London’s health and care system performs relatively well at organising prompt adult social care packages and minimising delayed discharges from hospital. However, there is still much more to be done, and we certainly aren’t spared the winter pressures seen in the rest of the country.
Every year we see a seasonal spike in levels of demand – particularly around mid-January. While this winter has not yet seen any major flu outbreaks or extreme weather, services across London are still extremely busy.

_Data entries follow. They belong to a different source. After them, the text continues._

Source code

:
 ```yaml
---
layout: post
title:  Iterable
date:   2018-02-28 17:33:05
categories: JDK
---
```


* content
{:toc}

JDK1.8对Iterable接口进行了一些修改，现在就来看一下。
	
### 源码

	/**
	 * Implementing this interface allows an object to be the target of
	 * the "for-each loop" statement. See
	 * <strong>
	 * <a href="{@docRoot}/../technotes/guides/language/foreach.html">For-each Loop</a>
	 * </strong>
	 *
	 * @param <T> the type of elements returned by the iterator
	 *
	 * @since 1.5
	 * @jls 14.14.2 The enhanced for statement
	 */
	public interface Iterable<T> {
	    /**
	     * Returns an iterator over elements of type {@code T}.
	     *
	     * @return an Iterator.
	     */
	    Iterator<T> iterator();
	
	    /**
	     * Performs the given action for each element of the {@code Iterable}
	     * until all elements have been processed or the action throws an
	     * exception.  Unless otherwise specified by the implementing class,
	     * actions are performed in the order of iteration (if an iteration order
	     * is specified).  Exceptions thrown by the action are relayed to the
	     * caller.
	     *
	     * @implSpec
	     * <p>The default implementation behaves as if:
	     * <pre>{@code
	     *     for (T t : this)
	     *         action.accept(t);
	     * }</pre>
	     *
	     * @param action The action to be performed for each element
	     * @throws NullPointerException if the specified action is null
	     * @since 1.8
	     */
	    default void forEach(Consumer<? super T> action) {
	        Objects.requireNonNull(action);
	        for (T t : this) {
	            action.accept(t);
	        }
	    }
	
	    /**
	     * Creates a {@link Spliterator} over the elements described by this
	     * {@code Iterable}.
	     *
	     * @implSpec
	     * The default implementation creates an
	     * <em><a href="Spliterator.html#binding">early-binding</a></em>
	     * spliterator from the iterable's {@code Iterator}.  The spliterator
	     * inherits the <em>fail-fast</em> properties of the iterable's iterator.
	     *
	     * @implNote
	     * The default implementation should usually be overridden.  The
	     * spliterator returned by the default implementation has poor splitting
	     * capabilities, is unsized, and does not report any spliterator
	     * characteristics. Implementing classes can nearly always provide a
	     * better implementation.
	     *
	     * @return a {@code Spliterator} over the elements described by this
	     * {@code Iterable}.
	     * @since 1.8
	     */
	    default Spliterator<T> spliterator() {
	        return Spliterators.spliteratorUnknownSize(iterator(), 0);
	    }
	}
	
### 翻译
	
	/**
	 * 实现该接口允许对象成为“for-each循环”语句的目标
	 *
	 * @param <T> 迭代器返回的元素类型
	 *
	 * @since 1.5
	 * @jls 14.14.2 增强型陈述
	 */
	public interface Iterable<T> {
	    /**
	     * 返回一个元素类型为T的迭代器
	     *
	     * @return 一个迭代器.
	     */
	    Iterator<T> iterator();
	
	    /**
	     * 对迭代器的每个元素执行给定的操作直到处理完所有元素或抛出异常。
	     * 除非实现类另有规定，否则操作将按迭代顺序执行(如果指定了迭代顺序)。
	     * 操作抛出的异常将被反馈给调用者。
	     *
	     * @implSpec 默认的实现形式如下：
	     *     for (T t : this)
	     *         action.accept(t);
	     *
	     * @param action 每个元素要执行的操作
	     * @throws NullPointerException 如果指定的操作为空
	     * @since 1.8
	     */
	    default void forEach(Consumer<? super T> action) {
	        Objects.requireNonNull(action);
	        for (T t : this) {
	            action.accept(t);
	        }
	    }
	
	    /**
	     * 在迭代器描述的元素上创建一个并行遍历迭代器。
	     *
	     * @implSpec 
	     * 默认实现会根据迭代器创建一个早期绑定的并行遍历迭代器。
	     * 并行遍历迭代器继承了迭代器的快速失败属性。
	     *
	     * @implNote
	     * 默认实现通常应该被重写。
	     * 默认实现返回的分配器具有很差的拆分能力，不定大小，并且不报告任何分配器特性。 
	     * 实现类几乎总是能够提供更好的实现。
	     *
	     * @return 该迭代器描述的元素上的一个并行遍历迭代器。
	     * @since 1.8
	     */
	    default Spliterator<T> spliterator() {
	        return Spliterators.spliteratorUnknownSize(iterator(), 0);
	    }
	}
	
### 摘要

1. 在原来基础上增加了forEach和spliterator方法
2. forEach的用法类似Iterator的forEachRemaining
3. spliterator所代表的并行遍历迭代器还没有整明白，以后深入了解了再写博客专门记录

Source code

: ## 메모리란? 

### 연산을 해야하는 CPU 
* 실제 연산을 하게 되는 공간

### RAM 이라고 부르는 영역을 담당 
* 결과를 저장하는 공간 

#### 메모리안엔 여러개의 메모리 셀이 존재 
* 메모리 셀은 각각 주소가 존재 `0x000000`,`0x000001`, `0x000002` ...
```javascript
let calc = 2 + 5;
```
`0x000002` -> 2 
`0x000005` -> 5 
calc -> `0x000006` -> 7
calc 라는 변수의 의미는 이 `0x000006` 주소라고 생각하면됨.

And although media attention tends to focus on hospital A&E performance, the adult social care services run by London’s boroughs – which are such a crucial part of health and care provision – are also under increased strain.
With the number of people requiring adult social care continually increasing (10% of London’s adult population will have care needs by 2030), it can be a challenge to arrange social care in a timely fashion for those leaving hospital. But it’s a challenge London has been getting to grips with through effective planning and partnerships.
We’ve seen adult social care services across the capital proactively focus on prevention and working hard to avoid unnecessary hospital admissions in the first place. Measures such as heavily promoting the flu jab, liaising closely with colleagues in local health services, and sharing information on care placement vacancies are helping keep people out of hospital and avoiding delayed transfers of care when hospital patients are ready to leave.
The recently-announced NHS Long Term Plan has a welcome focus on integrating health and care provision and driving forward the prevention agenda. The additional resources going into the NHS should go some way towards relieving the pressures local health and care services are under. I was particularly pleased by the promised investment in primary and community health – and I look forward to health partners working with us in local government to ensure service development addresses the needs of local communities.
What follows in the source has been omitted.